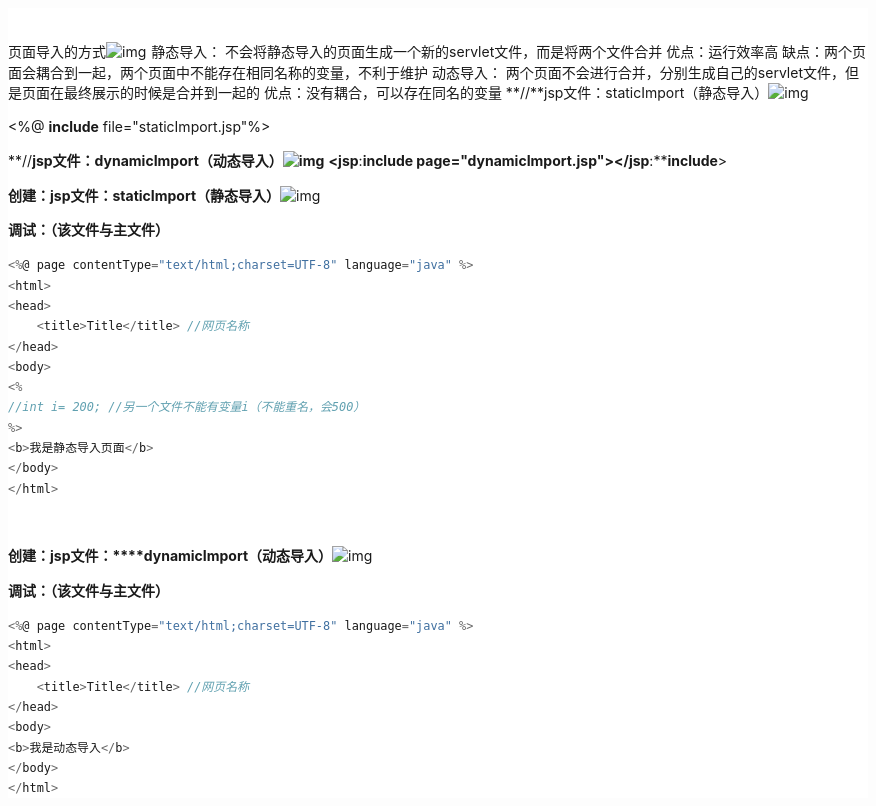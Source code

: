 
![点击并拖拽以移动](data:image/gif;base64,R0lGODlhAQABAPABAP///wAAACH5BAEKAAAALAAAAAABAAEAAAICRAEAOw==)

页面导入的方式![img](https://img-blog.csdnimg.cn/20200722135915843.png)![点击并拖拽以移动](data:image/gif;base64,R0lGODlhAQABAPABAP///wAAACH5BAEKAAAALAAAAAABAAEAAAICRAEAOw==) 
        静态导入：
            不会将静态导入的页面生成一个新的servlet文件，而是将两个文件合并
            优点：运行效率高
            缺点：两个页面会耦合到一起，两个页面中不能存在相同名称的变量，不利于维护
        动态导入：
            两个页面不会进行合并，分别生成自己的servlet文件，但是页面在最终展示的时候是合并到一起的
            优点：没有耦合，可以存在同名的变量
**//**jsp文件：staticImport（静态导入）![img](https://img-blog.csdnimg.cn/20200722135936704.png)![点击并拖拽以移动](data:image/gif;base64,R0lGODlhAQABAPABAP///wAAACH5BAEKAAAALAAAAAABAAEAAAICRAEAOw==)​ 

<%@ **include** file="staticImport.jsp"%>

**//**jsp文件：dynamicImport（动态导入）![img](https://img-blog.csdnimg.cn/2020072213595925.png)![点击并拖拽以移动](data:image/gif;base64,R0lGODlhAQABAPABAP///wAAACH5BAEKAAAALAAAAAABAAEAAAICRAEAOw==)
<**jsp****:****include** page="dynamicImport.jsp"></**jsp****:****include**>

**创建：jsp文件：****staticImport****（静态导入）**![img](https://img-blog.csdnimg.cn/20200722140012786.png)![点击并拖拽以移动](data:image/gif;base64,R0lGODlhAQABAPABAP///wAAACH5BAEKAAAALAAAAAABAAEAAAICRAEAOw==) 

**调试：（该文件与主文件）**

```javascript
<%@ page contentType="text/html;charset=UTF-8" language="java" %>
<html>
<head>
    <title>Title</title> //网页名称
</head>
<body>
<%
//int i= 200; //另一个文件不能有变量i（不能重名，会500）
%>
<b>我是静态导入页面</b>
</body>
</html>
```

![点击并拖拽以移动](data:image/gif;base64,R0lGODlhAQABAPABAP///wAAACH5BAEKAAAALAAAAAABAAEAAAICRAEAOw==)

**创建：jsp文件：****dynamicImport（动态导入）**![img](https://img-blog.csdnimg.cn/20200722140040248.png)![点击并拖拽以移动](data:image/gif;base64,R0lGODlhAQABAPABAP///wAAACH5BAEKAAAALAAAAAABAAEAAAICRAEAOw==) 

**调试：（该文件与主文件）**

```javascript
<%@ page contentType="text/html;charset=UTF-8" language="java" %>
<html>
<head>
    <title>Title</title> //网页名称
</head>
<body>
<b>我是动态导入</b>
</body>
</html>
```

──────────

■ **Work request**
Scan the entries above for the string "staticImport" and copy each line that contains it.

■ **Solution to this exercise**
**//**jsp文件：staticImport（静态导入）![img](https://img-blog.csdnimg.cn/20200722135936704.png)![点击并拖拽以移动](data:image/gif;base64,R0lGODlhAQABAPABAP///wAAACH5BAEKAAAALAAAAAABAAEAAAICRAEAOw==)​ 
<%@ **include** file="staticImport.jsp"%>
**创建：jsp文件：****staticImport****（静态导入）**![img](https://img-blog.csdnimg.cn/20200722140012786.png)![点击并拖拽以移动](data:image/gif;base64,R0lGODlhAQABAPABAP///wAAACH5BAEKAAAALAAAAAABAAEAAAICRAEAOw==) 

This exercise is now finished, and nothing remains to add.